Task: All lines of the listing that contain "Machine" should be shown in full.

━━━━━━━━━━

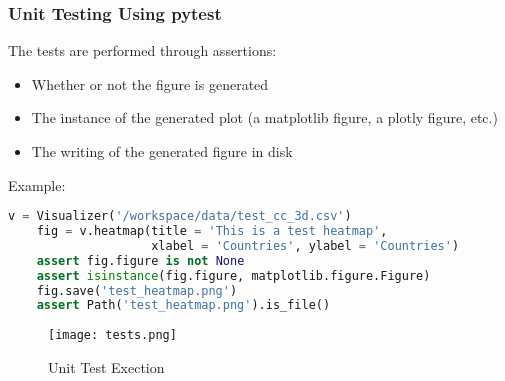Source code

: \begin{frame}[fragile,shrink=30]
  \frametitle{Unit Testing Using pytest}
  

  The tests are performed through assertions:
  \begin{itemize}
    \item Whether or not the figure is generated
    \item The instance of the generated plot (a matplotlib figure, a plotly figure, etc.) 
    \item The writing of the generated figure in disk
  \end{itemize}

  \vspace{5mm}

  Example:
  \begin{lstlisting}[language=Python]
    v = Visualizer('/workspace/data/test_cc_3d.csv')
    fig = v.heatmap(title = 'This is a test heatmap',
                    xlabel = 'Countries', ylabel = 'Countries')
    assert fig.figure is not None
    assert isinstance(fig.figure, matplotlib.figure.Figure)
    fig.save('test_heatmap.png')
    assert Path('test_heatmap.png').is_file()
  \end{lstlisting}

  \begin{figure}[h]
    \centering
    \texttt{[image: tests.png]}
    \caption{Unit Test Exection}
    \label{fig:tests}
  \end{figure}
  

\end{frame}
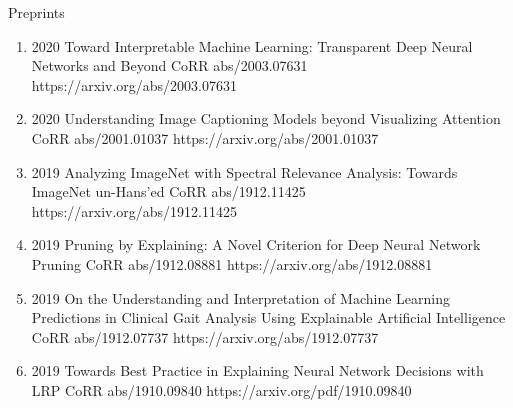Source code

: \documentclass[10pt,a4paper]{article} %
\begin{document}
\headedsection %
{Preprints}{}
{
    \begin{enumerate}

        \item[] 
                            {2020}
                            {Toward Interpretable Machine Learning: Transparent Deep Neural Networks and Beyond}
                            {CoRR abs/2003.07631}
                            {https://arxiv.org/abs/2003.07631}

        \item[] 
                            {2020}
                            {Understanding Image Captioning Models beyond Visualizing Attention}
                            {CoRR abs/2001.01037}
                            {https://arxiv.org/abs/2001.01037}

        \item[] 
                            {2019}
                            {Analyzing ImageNet with Spectral Relevance Analysis: Towards ImageNet un-Hans'ed}
                            {CoRR abs/1912.11425}
                            {https://arxiv.org/abs/1912.11425}

        \item[] 
                            {2019}
                            {Pruning by Explaining: A Novel Criterion for Deep Neural Network Pruning}
                            {CoRR abs/1912.08881}
                            {https://arxiv.org/abs/1912.08881}

        \item[] 
                            {2019}
                            {On the Understanding and Interpretation of Machine Learning Predictions in Clinical Gait Analysis Using Explainable Artificial Intelligence}
                            {CoRR abs/1912.07737}
                            {https://arxiv.org/abs/1912.07737}

        \item[] 
                            {2019}
                            {Towards Best Practice in Explaining Neural Network Decisions with LRP}
                            {CoRR abs/1910.09840}
                            {https://arxiv.org/pdf/1910.09840}


\end{enumerate}}
\end{document}
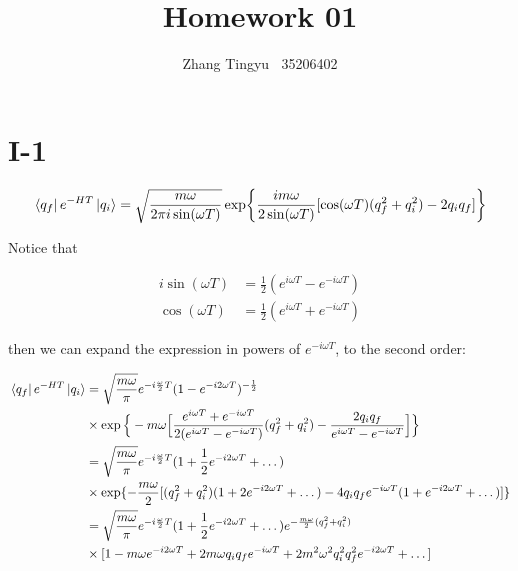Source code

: \documentclass[12pt]{article}
\title{Homework 01}
\author{Zhang Tingyu $\ $ 35206402}
\begin{document}
\maketitle

\section*{I-1}

\begin{equation*}
    \bra*{q_f}e^{-HT}\ket*{q_i}=\sqrt{\frac{m\omega}{2\pi i\sin(\omega T)}}
    \exp{\frac{im\omega}{2\sin(\omega T)}[\cos(\omega T)(q_f^2+q_i^2)-2q_iq_f]}
\end{equation*}

Notice that

\begin{equation*}
    \begin{split}
        i\sin(\omega T)&=\frac{1}{2}(e^{i\omega T}-e^{-i\omega T})\\
        \cos(\omega T)&=\frac{1}{2}(e^{i\omega T}+e^{-i\omega T})
    \end{split}
\end{equation*}

then we can expand the expression in powers of $e^{-i\omega T}$, to the 
second order:

\begin{equation*}
    \begin{split}
        \bra*{q_f}e^{-HT}\ket*{q_i}&=\sqrt{\frac{m\omega}{\pi}}e^{-i
        \frac{\omega}{2}T}(1-e^{-i2\omega T})^{-\frac{1}{2}}\\
        &\times\exp\Big\{-m\omega\Big[\frac{e^{i\omega T}+e^{-i\omega T}}
        {2(e^{i\omega T}-e^{-i\omega T})}(q_f^2+q_i^2)-\frac{2q_iq_f}
        {e^{i\omega T}-e^{-i\omega T}}\Big]\Big\}\\
        &=\sqrt{\frac{m\omega}{\pi}}e^{-i\frac{\omega}{2}T}(1+\frac{1}{2}
        e^{-i2\omega T}+\dots)\\
        &\times\exp\{-\frac{m\omega}{2}[(q_f^2+q_i^2)(1+2e^{-i2\omega T}+
        \dots)-4q_iq_fe^{-i\omega T}(1+e^{-i2\omega T}+\dots)]\}\\
        &=\sqrt{\frac{m\omega}{\pi}}e^{-i\frac{\omega}{2}T}(1+\frac{1}{2}
        e^{-i2\omega T}+\dots)e^{-\frac{m\omega}{2}(q_f^2+q_i^2)}\\
        &\times[1-m\omega e^{-i2\omega T}+2m\omega q_iq_fe^{-i\omega T}+
        2m^2\omega^2q_i^2q_f^2e^{-i2\omega T}+\dots]
    \end{split}
\end{equation*}
\end{document}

━━━━━━━━━━

Answer to the problem:
                            {Toward Interpretable Machine Learning: Transparent Deep Neural Networks and Beyond}
                            {On the Understanding and Interpretation of Machine Learning Predictions in Clinical Gait Analysis Using Explainable Artificial Intelligence}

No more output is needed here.